What is being asked:
Please reproduce all of the lines below, word for word and in full.

Input material:
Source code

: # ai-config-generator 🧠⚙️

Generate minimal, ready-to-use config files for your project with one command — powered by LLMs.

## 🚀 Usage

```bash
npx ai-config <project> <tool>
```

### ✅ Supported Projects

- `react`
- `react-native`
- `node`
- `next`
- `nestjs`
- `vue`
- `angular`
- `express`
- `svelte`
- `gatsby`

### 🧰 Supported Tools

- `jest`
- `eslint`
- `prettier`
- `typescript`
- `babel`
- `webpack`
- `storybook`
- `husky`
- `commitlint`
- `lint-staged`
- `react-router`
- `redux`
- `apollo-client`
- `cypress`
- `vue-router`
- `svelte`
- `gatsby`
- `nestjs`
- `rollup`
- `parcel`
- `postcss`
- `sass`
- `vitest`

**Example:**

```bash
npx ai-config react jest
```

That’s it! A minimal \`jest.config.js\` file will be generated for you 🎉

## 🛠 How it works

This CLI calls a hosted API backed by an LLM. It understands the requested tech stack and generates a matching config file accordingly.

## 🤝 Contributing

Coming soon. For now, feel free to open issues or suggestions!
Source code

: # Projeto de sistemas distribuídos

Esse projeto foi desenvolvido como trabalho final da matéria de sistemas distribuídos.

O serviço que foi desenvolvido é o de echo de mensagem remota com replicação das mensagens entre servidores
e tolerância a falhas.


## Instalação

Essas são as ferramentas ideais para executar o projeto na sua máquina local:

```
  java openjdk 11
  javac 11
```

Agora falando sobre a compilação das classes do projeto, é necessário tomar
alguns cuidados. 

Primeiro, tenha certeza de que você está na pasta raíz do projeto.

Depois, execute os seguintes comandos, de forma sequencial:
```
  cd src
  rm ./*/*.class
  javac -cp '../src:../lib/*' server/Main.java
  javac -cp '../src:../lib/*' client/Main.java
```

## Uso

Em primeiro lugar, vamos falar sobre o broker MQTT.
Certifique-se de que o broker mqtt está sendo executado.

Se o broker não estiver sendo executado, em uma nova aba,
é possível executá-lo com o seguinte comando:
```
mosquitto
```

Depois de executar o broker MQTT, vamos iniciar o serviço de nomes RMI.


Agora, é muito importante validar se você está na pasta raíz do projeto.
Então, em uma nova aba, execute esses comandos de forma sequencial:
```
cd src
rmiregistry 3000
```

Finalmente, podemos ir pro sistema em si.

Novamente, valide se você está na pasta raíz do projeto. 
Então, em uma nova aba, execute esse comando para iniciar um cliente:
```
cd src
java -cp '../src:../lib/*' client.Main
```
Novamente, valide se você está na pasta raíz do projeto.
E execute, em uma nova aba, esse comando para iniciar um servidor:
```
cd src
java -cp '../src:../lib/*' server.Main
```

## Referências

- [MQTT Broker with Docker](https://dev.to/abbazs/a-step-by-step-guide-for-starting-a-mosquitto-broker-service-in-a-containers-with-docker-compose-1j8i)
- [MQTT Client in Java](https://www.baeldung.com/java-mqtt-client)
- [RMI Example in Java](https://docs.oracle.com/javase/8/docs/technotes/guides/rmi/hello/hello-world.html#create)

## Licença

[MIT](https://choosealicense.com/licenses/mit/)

Exercise output:
Source code

: # ai-config-generator 🧠⚙️

Generate minimal, ready-to-use config files for your project with one command — powered by LLMs.

## 🚀 Usage

```bash
npx ai-config <project> <tool>
```

### ✅ Supported Projects

- `react`
- `react-native`
- `node`
- `next`
- `nestjs`
- `vue`
- `angular`
- `express`
- `svelte`
- `gatsby`

### 🧰 Supported Tools

- `jest`
- `eslint`
- `prettier`
- `typescript`
- `babel`
- `webpack`
- `storybook`
- `husky`
- `commitlint`
- `lint-staged`
- `react-router`
- `redux`
- `apollo-client`
- `cypress`
- `vue-router`
- `svelte`
- `gatsby`
- `nestjs`
- `rollup`
- `parcel`
- `postcss`
- `sass`
- `vitest`

**Example:**

```bash
npx ai-config react jest
```

That’s it! A minimal \`jest.config.js\` file will be generated for you 🎉

## 🛠 How it works

This CLI calls a hosted API backed by an LLM. It understands the requested tech stack and generates a matching config file accordingly.

## 🤝 Contributing

Coming soon. For now, feel free to open issues or suggestions!
Source code

: # Projeto de sistemas distribuídos

Esse projeto foi desenvolvido como trabalho final da matéria de sistemas distribuídos.

O serviço que foi desenvolvido é o de echo de mensagem remota com replicação das mensagens entre servidores
e tolerância a falhas.


## Instalação

Essas são as ferramentas ideais para executar o projeto na sua máquina local:

```
  java openjdk 11
  javac 11
```

Agora falando sobre a compilação das classes do projeto, é necessário tomar
alguns cuidados. 

Primeiro, tenha certeza de que você está na pasta raíz do projeto.

Depois, execute os seguintes comandos, de forma sequencial:
```
  cd src
  rm ./*/*.class
  javac -cp '../src:../lib/*' server/Main.java
  javac -cp '../src:../lib/*' client/Main.java
```

## Uso

Em primeiro lugar, vamos falar sobre o broker MQTT.
Certifique-se de que o broker mqtt está sendo executado.

Se o broker não estiver sendo executado, em uma nova aba,
é possível executá-lo com o seguinte comando:
```
mosquitto
```

Depois de executar o broker MQTT, vamos iniciar o serviço de nomes RMI.


Agora, é muito importante validar se você está na pasta raíz do projeto.
Então, em uma nova aba, execute esses comandos de forma sequencial:
```
cd src
rmiregistry 3000
```

Finalmente, podemos ir pro sistema em si.

Novamente, valide se você está na pasta raíz do projeto. 
Então, em uma nova aba, execute esse comando para iniciar um cliente:
```
cd src
java -cp '../src:../lib/*' client.Main
```
Novamente, valide se você está na pasta raíz do projeto.
E execute, em uma nova aba, esse comando para iniciar um servidor:
```
cd src
java -cp '../src:../lib/*' server.Main
```

## Referências

- [MQTT Broker with Docker](https://dev.to/abbazs/a-step-by-step-guide-for-starting-a-mosquitto-broker-service-in-a-containers-with-docker-compose-1j8i)
- [MQTT Client in Java](https://www.baeldung.com/java-mqtt-client)
- [RMI Example in Java](https://docs.oracle.com/javase/8/docs/technotes/guides/rmi/hello/hello-world.html#create)

## Licença

[MIT](https://choosealicense.com/licenses/mit/)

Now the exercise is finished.